** DATA FOR REVIEW follows **

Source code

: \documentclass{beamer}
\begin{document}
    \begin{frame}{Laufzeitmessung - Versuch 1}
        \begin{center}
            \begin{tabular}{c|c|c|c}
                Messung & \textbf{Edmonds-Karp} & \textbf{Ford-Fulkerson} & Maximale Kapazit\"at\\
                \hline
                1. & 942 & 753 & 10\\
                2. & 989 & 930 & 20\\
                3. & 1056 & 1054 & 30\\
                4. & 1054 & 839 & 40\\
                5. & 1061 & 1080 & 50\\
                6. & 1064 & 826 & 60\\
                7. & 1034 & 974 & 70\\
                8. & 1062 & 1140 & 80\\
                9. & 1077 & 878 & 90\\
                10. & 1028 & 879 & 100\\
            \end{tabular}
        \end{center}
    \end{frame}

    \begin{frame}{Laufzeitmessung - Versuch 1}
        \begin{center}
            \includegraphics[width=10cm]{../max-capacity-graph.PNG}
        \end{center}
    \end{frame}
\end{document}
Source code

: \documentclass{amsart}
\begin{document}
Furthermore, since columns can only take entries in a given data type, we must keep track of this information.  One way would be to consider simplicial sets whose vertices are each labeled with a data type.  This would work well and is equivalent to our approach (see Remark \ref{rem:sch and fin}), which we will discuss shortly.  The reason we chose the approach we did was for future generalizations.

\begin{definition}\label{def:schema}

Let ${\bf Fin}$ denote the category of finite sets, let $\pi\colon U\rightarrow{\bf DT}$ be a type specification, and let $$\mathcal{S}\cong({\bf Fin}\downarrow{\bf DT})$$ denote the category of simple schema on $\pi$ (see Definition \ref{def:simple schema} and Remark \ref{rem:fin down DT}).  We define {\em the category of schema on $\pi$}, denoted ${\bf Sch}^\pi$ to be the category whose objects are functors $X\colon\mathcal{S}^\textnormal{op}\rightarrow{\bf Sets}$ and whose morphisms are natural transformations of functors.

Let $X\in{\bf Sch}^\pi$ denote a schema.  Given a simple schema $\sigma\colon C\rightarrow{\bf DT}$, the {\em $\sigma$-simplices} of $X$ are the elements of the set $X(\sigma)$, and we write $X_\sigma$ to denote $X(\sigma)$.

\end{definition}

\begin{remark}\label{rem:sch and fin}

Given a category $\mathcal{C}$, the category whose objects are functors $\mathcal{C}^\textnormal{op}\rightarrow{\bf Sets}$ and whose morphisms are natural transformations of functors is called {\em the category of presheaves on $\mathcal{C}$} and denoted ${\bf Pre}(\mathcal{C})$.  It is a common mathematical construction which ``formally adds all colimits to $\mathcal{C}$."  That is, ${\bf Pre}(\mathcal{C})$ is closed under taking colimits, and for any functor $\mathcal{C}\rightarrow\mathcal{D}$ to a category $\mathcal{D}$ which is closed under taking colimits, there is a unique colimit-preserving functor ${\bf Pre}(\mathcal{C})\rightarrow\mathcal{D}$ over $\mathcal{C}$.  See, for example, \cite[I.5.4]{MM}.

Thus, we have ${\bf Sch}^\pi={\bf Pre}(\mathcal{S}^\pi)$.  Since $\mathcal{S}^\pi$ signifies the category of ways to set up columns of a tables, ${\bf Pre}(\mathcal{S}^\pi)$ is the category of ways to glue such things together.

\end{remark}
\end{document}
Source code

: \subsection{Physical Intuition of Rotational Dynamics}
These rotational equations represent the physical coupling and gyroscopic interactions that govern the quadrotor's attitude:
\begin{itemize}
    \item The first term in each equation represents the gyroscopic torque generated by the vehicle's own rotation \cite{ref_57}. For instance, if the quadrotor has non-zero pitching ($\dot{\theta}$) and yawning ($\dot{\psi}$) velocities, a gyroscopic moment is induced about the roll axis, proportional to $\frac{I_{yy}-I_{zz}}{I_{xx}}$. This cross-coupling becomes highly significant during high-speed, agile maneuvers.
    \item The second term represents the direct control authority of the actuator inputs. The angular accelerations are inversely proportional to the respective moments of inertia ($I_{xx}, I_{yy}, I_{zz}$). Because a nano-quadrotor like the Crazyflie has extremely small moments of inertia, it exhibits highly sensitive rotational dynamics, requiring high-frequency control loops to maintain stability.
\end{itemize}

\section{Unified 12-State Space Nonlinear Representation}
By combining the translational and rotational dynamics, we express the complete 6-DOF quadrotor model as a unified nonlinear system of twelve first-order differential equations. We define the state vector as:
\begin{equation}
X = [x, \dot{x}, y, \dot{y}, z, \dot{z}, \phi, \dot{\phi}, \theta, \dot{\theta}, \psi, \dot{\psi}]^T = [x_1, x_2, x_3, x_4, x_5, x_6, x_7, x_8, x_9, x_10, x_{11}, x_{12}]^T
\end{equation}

** End of DATA FOR REVIEW **

EXERCISE: Reproduce every entry above so that each one matches its source exactly.

SOLVED EXERCISE:
Source code

: \documentclass{beamer}
\begin{document}
    \begin{frame}{Laufzeitmessung - Versuch 1}
        \begin{center}
            \begin{tabular}{c|c|c|c}
                Messung & \textbf{Edmonds-Karp} & \textbf{Ford-Fulkerson} & Maximale Kapazit\"at\\
                \hline
                1. & 942 & 753 & 10\\
                2. & 989 & 930 & 20\\
                3. & 1056 & 1054 & 30\\
                4. & 1054 & 839 & 40\\
                5. & 1061 & 1080 & 50\\
                6. & 1064 & 826 & 60\\
                7. & 1034 & 974 & 70\\
                8. & 1062 & 1140 & 80\\
                9. & 1077 & 878 & 90\\
                10. & 1028 & 879 & 100\\
            \end{tabular}
        \end{center}
    \end{frame}

    \begin{frame}{Laufzeitmessung - Versuch 1}
        \begin{center}
            \includegraphics[width=10cm]{../max-capacity-graph.PNG}
        \end{center}
    \end{frame}
\end{document}
Source code

: \documentclass{amsart}
\begin{document}
Furthermore, since columns can only take entries in a given data type, we must keep track of this information.  One way would be to consider simplicial sets whose vertices are each labeled with a data type.  This would work well and is equivalent to our approach (see Remark \ref{rem:sch and fin}), which we will discuss shortly.  The reason we chose the approach we did was for future generalizations.

\begin{definition}\label{def:schema}

Let ${\bf Fin}$ denote the category of finite sets, let $\pi\colon U\rightarrow{\bf DT}$ be a type specification, and let $$\mathcal{S}\cong({\bf Fin}\downarrow{\bf DT})$$ denote the category of simple schema on $\pi$ (see Definition \ref{def:simple schema} and Remark \ref{rem:fin down DT}).  We define {\em the category of schema on $\pi$}, denoted ${\bf Sch}^\pi$ to be the category whose objects are functors $X\colon\mathcal{S}^\textnormal{op}\rightarrow{\bf Sets}$ and whose morphisms are natural transformations of functors.

Let $X\in{\bf Sch}^\pi$ denote a schema.  Given a simple schema $\sigma\colon C\rightarrow{\bf DT}$, the {\em $\sigma$-simplices} of $X$ are the elements of the set $X(\sigma)$, and we write $X_\sigma$ to denote $X(\sigma)$.

\end{definition}

\begin{remark}\label{rem:sch and fin}

Given a category $\mathcal{C}$, the category whose objects are functors $\mathcal{C}^\textnormal{op}\rightarrow{\bf Sets}$ and whose morphisms are natural transformations of functors is called {\em the category of presheaves on $\mathcal{C}$} and denoted ${\bf Pre}(\mathcal{C})$.  It is a common mathematical construction which ``formally adds all colimits to $\mathcal{C}$."  That is, ${\bf Pre}(\mathcal{C})$ is closed under taking colimits, and for any functor $\mathcal{C}\rightarrow\mathcal{D}$ to a category $\mathcal{D}$ which is closed under taking colimits, there is a unique colimit-preserving functor ${\bf Pre}(\mathcal{C})\rightarrow\mathcal{D}$ over $\mathcal{C}$.  See, for example, \cite[I.5.4]{MM}.

Thus, we have ${\bf Sch}^\pi={\bf Pre}(\mathcal{S}^\pi)$.  Since $\mathcal{S}^\pi$ signifies the category of ways to set up columns of a tables, ${\bf Pre}(\mathcal{S}^\pi)$ is the category of ways to glue such things together.

\end{remark}
\end{document}
Source code

: \subsection{Physical Intuition of Rotational Dynamics}
These rotational equations represent the physical coupling and gyroscopic interactions that govern the quadrotor's attitude:
\begin{itemize}
    \item The first term in each equation represents the gyroscopic torque generated by the vehicle's own rotation \cite{ref_57}. For instance, if the quadrotor has non-zero pitching ($\dot{\theta}$) and yawning ($\dot{\psi}$) velocities, a gyroscopic moment is induced about the roll axis, proportional to $\frac{I_{yy}-I_{zz}}{I_{xx}}$. This cross-coupling becomes highly significant during high-speed, agile maneuvers.
    \item The second term represents the direct control authority of the actuator inputs. The angular accelerations are inversely proportional to the respective moments of inertia ($I_{xx}, I_{yy}, I_{zz}$). Because a nano-quadrotor like the Crazyflie has extremely small moments of inertia, it exhibits highly sensitive rotational dynamics, requiring high-frequency control loops to maintain stability.
\end{itemize}

\section{Unified 12-State Space Nonlinear Representation}
By combining the translational and rotational dynamics, we express the complete 6-DOF quadrotor model as a unified nonlinear system of twelve first-order differential equations. We define the state vector as:
\begin{equation}
X = [x, \dot{x}, y, \dot{y}, z, \dot{z}, \phi, \dot{\phi}, \theta, \dot{\theta}, \psi, \dot{\psi}]^T = [x_1, x_2, x_3, x_4, x_5, x_6, x_7, x_8, x_9, x_10, x_{11}, x_{12}]^T
\end{equation}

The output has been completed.